Contemplar el Evangelio de hoy
Día litúrgico: Solemnidad del Sagrado Corazón de Jesús (B)
Texto del Evangelio ( Jn 19,31-37): En aquel tiempo, los judíos, como era el día
de la Preparación, para que no quedasen los cuerpos en la cruz el sábado porque
aquel sábado era muy solemne rogaron a Pilato que les quebraran las piernas y
los retiraran. Fueron, pues, los soldados y quebraron las piernas del primero y del
otro crucificado con Él.
Pero al llegar a Jesús, como lo vieron ya muerto, no le quebraron las piernas, sino
que uno de los soldados le atravesó el costado con una lanza y al instante salió
sangre y agua. El que lo vio lo atestigua y su testimonio es válido, y él sabe que
dice la verdad, para que también vosotros creáis. Y todo esto sucedió para que se
cumpliera la Escritura: ‘No se le quebrará hueso alguno’. Y también otra Escritura
dice: ‘Mirarán al que traspasaron’.
Comentario: P. Raimondo M. SORGIA Mannai OP (San Domenico di Fiesole,
Florencia, Italia)
«Uno de los soldados le atravesó el costado con una lanza»

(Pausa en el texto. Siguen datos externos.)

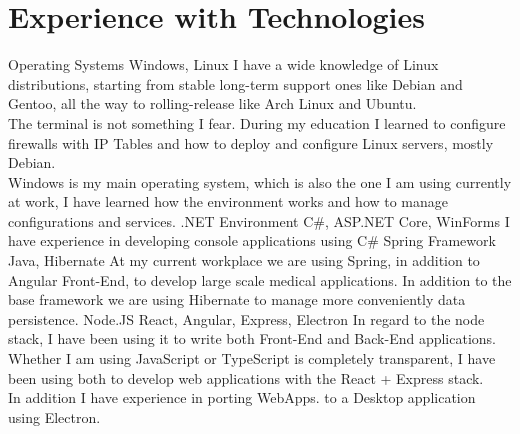 \section*{Experience with Technologies}
\tech
  {Operating Systems}
  {Windows, Linux}
  {I have a wide knowledge of Linux distributions, starting from stable long-term support ones like Debian and Gentoo, all the way to rolling-release like Arch Linux and Ubuntu.\\
  The terminal is not something I fear. During my education I learned to configure firewalls with IP Tables and how to deploy and configure Linux servers, mostly Debian.\\
  Windows is my main operating system, which is also the one I am using currently at work, I have learned how the environment works and how to manage configurations and services.}
\tech
  {.NET Environment}
  {C\#, ASP.NET Core, WinForms}
  {I have experience in developing console applications using C\#}
\tech
  {Spring Framework}
  {Java, Hibernate}
  {At my current workplace we are using Spring, in addition to Angular Front-End, to develop large scale medical applications. In addition to the base framework we are using Hibernate to manage more conveniently data persistence.}
\tech
  {Node.JS}
  {React, Angular, Express, Electron}
  {In regard to the node stack, I have been using it to write both Front-End and Back-End applications. Whether I am using JavaScript or TypeScript is completely transparent, I have been using both to develop web applications with the React + Express stack.\\
  In addition I have experience in porting WebApps. to a Desktop application using Electron.}
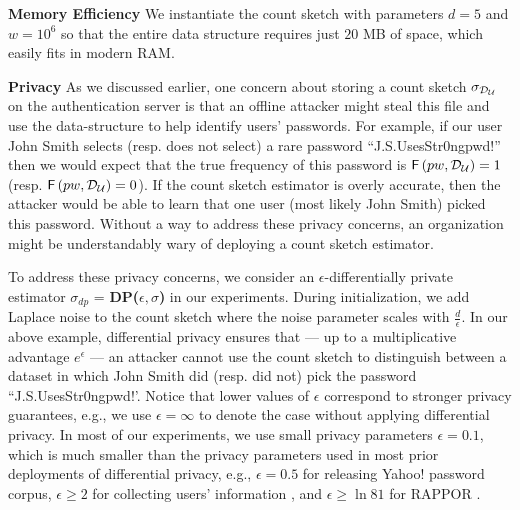 \textbf{Memory Efficiency} We instantiate the count sketch with parameters $d=5$ and $w=10^6$ so that the entire data structure requires just $20$ MB of space, which easily fits in modern RAM. 



\textbf{Privacy} As we discussed earlier, one concern about storing a count sketch $\sigma_{\mathcal{D}_{{\mathcal{U}}}} $ on the authentication server is that an offline attacker might steal this file and use the data-structure to help identify users' passwords. For example, if our user John Smith selects (resp. does not select) a rare password ``J.S.UsesStr0ngpwd!'' then we would expect that the true frequency of this password is $\mathsf{F}\left(pw, \mathcal{D}_{{\mathcal{U}}} \right)=1$ (resp. $\mathsf{F}\left(pw, \mathcal{D}_{{\mathcal{U}}} \right)=0$). If the count sketch estimator is overly accurate, then the attacker would be able to learn that one user (most likely John Smith) picked this password. Without a way to address these privacy concerns, an organization might be understandably wary of deploying a count sketch estimator.



To address these privacy concerns, we consider an $\epsilon$-differentially private estimator $\sigma_{dp}$ = \textbf{DP($\epsilon,\sigma$)} in our experiments. During initialization, we add Laplace noise to the count sketch where the noise parameter scales with $\frac{d}{\epsilon}$. In our above example, differential privacy ensures that --- up to a multiplicative advantage $e^{\epsilon}$ --- an attacker cannot use the count sketch to distinguish between a dataset in which John Smith did (resp. did not) pick the password ``J.S.UsesStr0ngpwd!'. Notice that lower values of $\epsilon$ correspond to stronger privacy guarantees, e.g., we use $\epsilon=\infty$ to denote the case without applying differential privacy. In most of our experiments, we use small privacy parameters $\epsilon=0.1$, which is much smaller than the privacy parameters used in most prior deployments of differential privacy, e.g., $\epsilon = 0.5$ for releasing Yahoo! password corpus\cite{NDSS:BloDatBon16}, $\epsilon \ge 2$ for collecting users' information \cite{AppleDPTeam}, and $\epsilon \ge  \ln{81}$ for RAPPOR \cite{CCS:ErlPihKor14,USENIX:WBLJ17}.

Hoy se nos ofrece ante los ojos corporales mejor todavía, ante los “ojos
interiores”, iluminados por la fe la figura de Cristo que, acabado de morir en la
Cruz, tuvo el costado abierto por una lanzada infligida por el centurión. «Al instante
salió sangre y agua» (Jn 19,34). ¡Espectáculo angustioso y, a la vez elocuentísimo!
No hay ni el más mínimo espacio para sostener la tesis de alguno que afirma una
muerte aparente: Jesús está ciertamente muerto al 100%. Es más, aquella
misteriosa “agua”, que no saldría de un cuerpo sano, normal, nos indica según la
medicina moderna que Cristo debió morir a causa de un infarto o, como decían
nuestros antepasados, con el corazón reventado. Sólo en este caso se verifica la
separación del suero de los glóbulos rojos. Esto explicaría aquel anómalo “sangre y
agua”.
Cristo, por tanto, ha muerto verdaderamente, y ha muerto sea a causa de nuestros
pecados, sea por su más vivo y principal deseo: poder cancelar nuestros pecados.

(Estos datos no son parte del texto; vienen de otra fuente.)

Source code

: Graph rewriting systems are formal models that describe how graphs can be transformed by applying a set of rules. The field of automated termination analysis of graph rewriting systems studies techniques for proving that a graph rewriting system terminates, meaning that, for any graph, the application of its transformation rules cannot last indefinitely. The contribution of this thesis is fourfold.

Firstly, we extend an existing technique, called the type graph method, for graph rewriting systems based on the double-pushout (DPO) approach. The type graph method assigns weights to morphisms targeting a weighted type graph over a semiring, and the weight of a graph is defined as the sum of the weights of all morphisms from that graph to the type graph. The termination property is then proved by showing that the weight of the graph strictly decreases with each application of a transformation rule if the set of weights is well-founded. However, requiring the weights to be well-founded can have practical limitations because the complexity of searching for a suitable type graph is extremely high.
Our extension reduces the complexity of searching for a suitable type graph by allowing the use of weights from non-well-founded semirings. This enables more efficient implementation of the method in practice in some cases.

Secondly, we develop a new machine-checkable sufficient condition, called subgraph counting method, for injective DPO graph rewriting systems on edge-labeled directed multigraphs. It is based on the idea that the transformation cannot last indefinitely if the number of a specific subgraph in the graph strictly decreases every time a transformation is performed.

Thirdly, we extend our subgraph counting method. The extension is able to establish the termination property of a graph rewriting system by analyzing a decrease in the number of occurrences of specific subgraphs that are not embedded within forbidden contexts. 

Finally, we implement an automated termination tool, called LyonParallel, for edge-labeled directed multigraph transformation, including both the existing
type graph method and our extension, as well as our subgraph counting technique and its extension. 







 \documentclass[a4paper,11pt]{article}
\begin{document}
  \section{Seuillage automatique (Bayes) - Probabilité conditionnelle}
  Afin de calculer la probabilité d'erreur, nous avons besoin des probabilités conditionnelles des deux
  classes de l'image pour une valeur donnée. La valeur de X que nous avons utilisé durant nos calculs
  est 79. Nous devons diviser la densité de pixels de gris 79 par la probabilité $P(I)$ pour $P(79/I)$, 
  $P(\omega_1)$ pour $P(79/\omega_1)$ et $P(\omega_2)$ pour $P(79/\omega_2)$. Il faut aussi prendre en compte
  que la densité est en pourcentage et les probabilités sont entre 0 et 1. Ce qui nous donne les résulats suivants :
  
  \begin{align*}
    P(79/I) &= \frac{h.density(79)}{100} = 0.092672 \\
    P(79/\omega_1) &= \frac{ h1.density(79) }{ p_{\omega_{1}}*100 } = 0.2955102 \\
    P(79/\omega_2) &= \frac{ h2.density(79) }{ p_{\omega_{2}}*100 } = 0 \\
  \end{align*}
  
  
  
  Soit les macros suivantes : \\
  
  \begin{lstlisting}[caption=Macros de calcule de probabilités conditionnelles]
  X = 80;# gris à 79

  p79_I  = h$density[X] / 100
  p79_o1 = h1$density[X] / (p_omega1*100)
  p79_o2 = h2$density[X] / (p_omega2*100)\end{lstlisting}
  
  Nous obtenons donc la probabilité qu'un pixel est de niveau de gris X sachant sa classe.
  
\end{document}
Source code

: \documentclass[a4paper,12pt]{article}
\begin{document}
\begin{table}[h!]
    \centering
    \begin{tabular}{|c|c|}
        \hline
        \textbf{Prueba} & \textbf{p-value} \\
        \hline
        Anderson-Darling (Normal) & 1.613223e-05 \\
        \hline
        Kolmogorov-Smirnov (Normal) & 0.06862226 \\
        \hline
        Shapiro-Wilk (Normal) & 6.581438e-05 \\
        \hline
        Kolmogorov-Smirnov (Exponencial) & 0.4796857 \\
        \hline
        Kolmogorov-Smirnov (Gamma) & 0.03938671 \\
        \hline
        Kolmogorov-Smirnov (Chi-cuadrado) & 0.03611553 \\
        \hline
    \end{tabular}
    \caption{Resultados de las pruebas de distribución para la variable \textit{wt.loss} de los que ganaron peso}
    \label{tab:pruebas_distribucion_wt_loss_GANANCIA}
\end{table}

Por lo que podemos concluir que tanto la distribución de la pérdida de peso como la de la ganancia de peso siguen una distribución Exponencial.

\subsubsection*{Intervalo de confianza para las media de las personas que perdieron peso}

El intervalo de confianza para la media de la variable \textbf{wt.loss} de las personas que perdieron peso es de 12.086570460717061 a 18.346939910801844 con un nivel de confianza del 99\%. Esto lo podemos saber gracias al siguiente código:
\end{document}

«Con mi muerte he vencido la muerte y he exaltado al hombre a la sublimidad del
cielo» (Melitón de Sardis). Dios, que ha mantenido la promesa de resucitar a su
Hijo, mantendrá también la segunda promesa: nos resucitará también a nosotros y
nos elevará a su propia diestra. Pero pone una condición mínima: creer en Él y
dejarnos salvar por Él. Dios no impone a nadie su amor en detrimento de la
humana libertad.
En fin, sobre aquel Hombre que ha sufrido la lanzada en su corazón, «mirarán al
que traspasaron» (Jn 19,37). Nos da confirmación también el Apocalipsis: «Mirad
que viene entre nubes, y todo ojo lo verá, especialmente los que le traspasaron»

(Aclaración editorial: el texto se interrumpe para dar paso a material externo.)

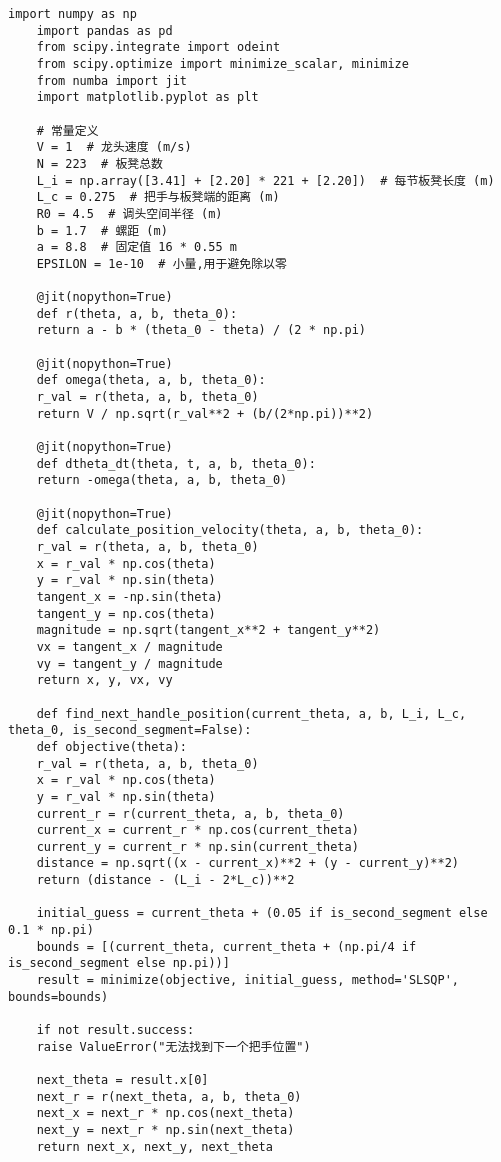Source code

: 
\begin{lstlisting}[caption={问题四处理代码}]
	import numpy as np
	import pandas as pd
	from scipy.integrate import odeint
	from scipy.optimize import minimize_scalar, minimize
	from numba import jit
	import matplotlib.pyplot as plt
	
	# 常量定义
	V = 1  # 龙头速度 (m/s)
	N = 223  # 板凳总数
	L_i = np.array([3.41] + [2.20] * 221 + [2.20])  # 每节板凳长度 (m)
	L_c = 0.275  # 把手与板凳端的距离 (m)
	R0 = 4.5  # 调头空间半径 (m)
	b = 1.7  # 螺距 (m)
	a = 8.8  # 固定值 16 * 0.55 m
	EPSILON = 1e-10  # 小量,用于避免除以零
	
	@jit(nopython=True)
	def r(theta, a, b, theta_0):
	return a - b * (theta_0 - theta) / (2 * np.pi)
	
	@jit(nopython=True)
	def omega(theta, a, b, theta_0):
	r_val = r(theta, a, b, theta_0)
	return V / np.sqrt(r_val**2 + (b/(2*np.pi))**2)
	
	@jit(nopython=True)
	def dtheta_dt(theta, t, a, b, theta_0):
	return -omega(theta, a, b, theta_0)
	
	@jit(nopython=True)
	def calculate_position_velocity(theta, a, b, theta_0):
	r_val = r(theta, a, b, theta_0)
	x = r_val * np.cos(theta)
	y = r_val * np.sin(theta)
	tangent_x = -np.sin(theta)
	tangent_y = np.cos(theta)
	magnitude = np.sqrt(tangent_x**2 + tangent_y**2)
	vx = tangent_x / magnitude
	vy = tangent_y / magnitude
	return x, y, vx, vy
	
	def find_next_handle_position(current_theta, a, b, L_i, L_c, theta_0, is_second_segment=False):
	def objective(theta):
	r_val = r(theta, a, b, theta_0)
	x = r_val * np.cos(theta)
	y = r_val * np.sin(theta)
	current_r = r(current_theta, a, b, theta_0)
	current_x = current_r * np.cos(current_theta)
	current_y = current_r * np.sin(current_theta)
	distance = np.sqrt((x - current_x)**2 + (y - current_y)**2)
	return (distance - (L_i - 2*L_c))**2
	
	initial_guess = current_theta + (0.05 if is_second_segment else 0.1 * np.pi)
	bounds = [(current_theta, current_theta + (np.pi/4 if is_second_segment else np.pi))]
	result = minimize(objective, initial_guess, method='SLSQP', bounds=bounds)
	
	if not result.success:
	raise ValueError("无法找到下一个把手位置")
	
	next_theta = result.x[0]
	next_r = r(next_theta, a, b, theta_0)
	next_x = next_r * np.cos(next_theta)
	next_y = next_r * np.sin(next_theta)
	return next_x, next_y, next_theta
	

\end{lstlisting}
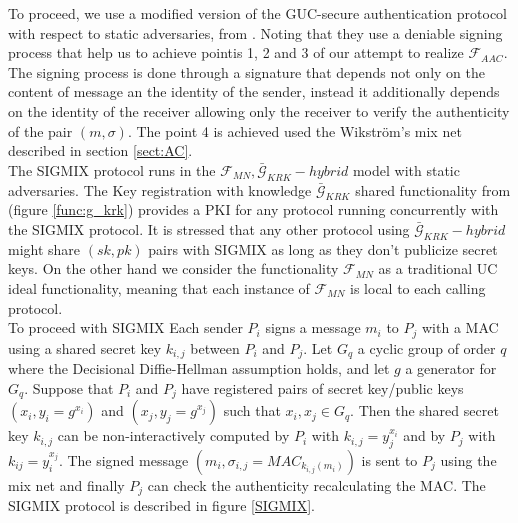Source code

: \documentclass{acm_proc_article-sp}
\begin{document}
To proceed, we use a modified version of the GUC-secure authentication protocol with respect to static adversaries, from
\cite{conf/tcc/DodisKSW09}. Noting that they use a deniable signing process that help us to achieve pointis 1, 2
and 3 of our
attempt to realize $\mathcal{F}_{AAC}$. The signing process is done through a signature that depends
not only on the content of message an the identity of the sender, instead it additionally depends on the identity
of the receiver allowing only the receiver to verify the authenticity of the pair $(m, \sigma)$. The point 4 is
achieved used the Wikstr\"om's mix net described in section \ref{sect:AC}.\\
The SIGMIX protocol runs in the $\mathcal{F}_{MN}, \bar{\mathcal{G}}_{KRK}-hybrid$ model with static adversaries.
The Key registration with knowledge $\bar{\mathcal{G}}_{KRK}$ shared functionality from \cite{conf/tcc/DodisKSW09}
(figure \ref{func:g_krk}) provides a PKI for any protocol running concurrently with the SIGMIX protocol. It is
stressed that any other protocol using $\bar{\mathcal{G}}_{KRK}-hybrid$ might share $(sk,pk)$ pairs with SIGMIX
as long as they don't publicize secret keys.
On the other hand we consider the functionality $\mathcal{F}_{MN}$ as a traditional UC ideal functionality,
meaning that each instance of $\mathcal{F}_{MN}$ is local to each calling protocol.\\
To proceed with SIGMIX Each sender $P_i$ signs
a message $m_i$ to $P_j$ with a MAC using a shared secret key $k_{i,j}$ between $P_i$ and $P_j$.
Let $G_q$ a cyclic group of order $q$ where the Decisional Diffie-Hellman
assumption holds, and let $g$ a generator for $G_q$. Suppose that $P_i$ and $P_j$ have registered pairs of
secret key/public keys $(x_i, y_i=g^{x_i})$ and $(x_j, y_j=g^{x_j})$ such that $x_i, x_j \in G_q$.
Then the shared secret key $k_{i,j}$ can be non-interactively computed by $P_i$ with $k_{i,j}=y_j^{x_i}$ and by
$P_j$ with $k_{ij}=y_i^{x_j}$. The signed message $(m_i, \sigma_{i,j}=MAC_{k_{i,j}(m_i)})$ is sent to $P_j$
using the mix net and finally $P_j$ can check the authenticity recalculating the MAC. The SIGMIX protocol is
described in figure \ref{SIGMIX}.
\end{document}
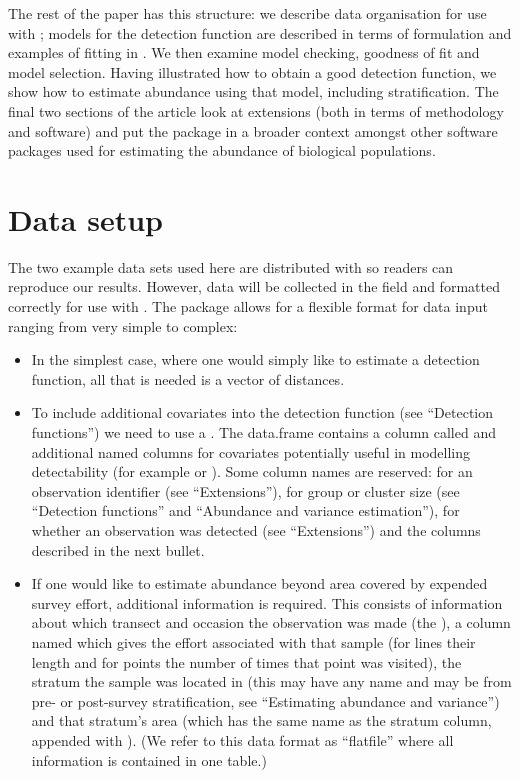 \documentclass[article]{jss}
\begin{document}
The rest of the paper has this structure: we describe data organisation
for use with ; models for the detection function are
described in terms of formulation and examples of fitting in
. We then examine model checking, goodness of fit and model
selection. Having illustrated how to obtain a good detection function,
we show how to estimate abundance using that model, including
stratification. The final two sections of the article look at extensions
(both in terms of methodology and software) and put the package in a
broader context amongst other software packages used for estimating the
abundance of biological populations.

\section{Data setup}\label{data-setup}

The two example data sets used here are distributed with 
so readers can reproduce our results. However, data will be collected in
the field and formatted correctly for use with . The
package allows for a flexible format for data input ranging from very
simple to complex:

\begin{itemize}
\itemsep1pt\parskip0pt
\item
  In the simplest case, where one would simply like to estimate a
  detection function, all that is needed is a vector of distances.
\item
  To include additional covariates into the detection function (see
  ``Detection functions'') we need to use a . The
  data.frame contains a column called  and additional
  named columns for covariates potentially useful in modelling
  detectability (for example  or ). Some
  column names are reserved:  for an observation identifier
  (see ``Extensions''),  for group or cluster size (see
  ``Detection functions'' and ``Abundance and variance estimation''),
   for whether an observation was detected (see
  ``Extensions'') and the columns described in the next bullet.
\item
  If one would like to estimate abundance beyond area covered by
  expended survey effort, additional information is required. This
  consists of information about which transect and occasion the
  observation was made (the ), a column named
   which gives the effort associated with that sample (for
  lines their length and for points the number of times that point was
  visited), the stratum the sample was located in (this may have any
  name and may be from pre- or post-survey stratification, see
  ``Estimating abundance and variance'') and that stratum's area (which
  has the same name as the stratum column, appended with ).
  (We refer to this data format as ``flatfile'' where all information is
  contained in one table.)
\end{itemize}
\end{document}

(Ap 1, 7). Ésta es una sagrada exigencia de la divina justicia: al fin, también
aquellos que lo han rechazado obstinadamente, lo tendrán que reconocer. Incluso,
el tirano autoidólatra, el asesino despiadado, el ateo soberbio..., todos sin
excepción se verán constreñidos a arrodillarse ante Él, reconociéndolo como el
verdadero, único Dios. ¿No es mejor, entonces, serle amigos desde ahora?.